*WHAT YOU HAVE TO DO:* Look in the material below for the line with "Otherwise, you can" and the line with "especially if you are returning pointers", then set down exactly those two lines and all lines between, nothing more.

*INPUT MATERIAL:*
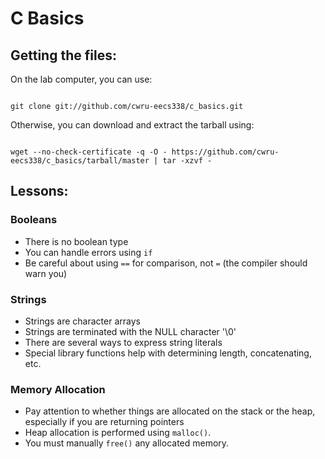 C Basics
========

Getting the files:
------------------

On the lab computer, you can use:
<pre><code>
git clone git://github.com/cwru-eecs338/c_basics.git
</code></pre>

Otherwise, you can download and extract the tarball using:
<pre><code>
wget --no-check-certificate -q -O - https://github.com/cwru-eecs338/c_basics/tarball/master | tar -xzvf -
</code></pre>

Lessons:
--------

### Booleans ###
* There is no boolean type
* You can handle errors using <code>if</code>
* Be careful about using <code>==</code> for comparison, not <code>=</code> (the
  compiler should warn you)

### Strings ###
* Strings are character arrays
* Strings are terminated with the NULL character '\0'
* There are several ways to express string literals
* Special library functions help with determining length, concatenating, etc.

### Memory Allocation ###
* Pay attention to whether things are allocated on the stack or the heap,
  especially if you are returning pointers
* Heap allocation is performed using <code>malloc()</code>.
* You must manually <code>free()</code> any allocated memory.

*COMPLETED EXERCISE:*
Otherwise, you can download and extract the tarball using:
<pre><code>
wget --no-check-certificate -q -O - https://github.com/cwru-eecs338/c_basics/tarball/master | tar -xzvf -
</code></pre>

Lessons:
--------

### Booleans ###
* There is no boolean type
* You can handle errors using <code>if</code>
* Be careful about using <code>==</code> for comparison, not <code>=</code> (the
  compiler should warn you)

### Strings ###
* Strings are character arrays
* Strings are terminated with the NULL character '\0'
* There are several ways to express string literals
* Special library functions help with determining length, concatenating, etc.

### Memory Allocation ###
* Pay attention to whether things are allocated on the stack or the heap,
  especially if you are returning pointers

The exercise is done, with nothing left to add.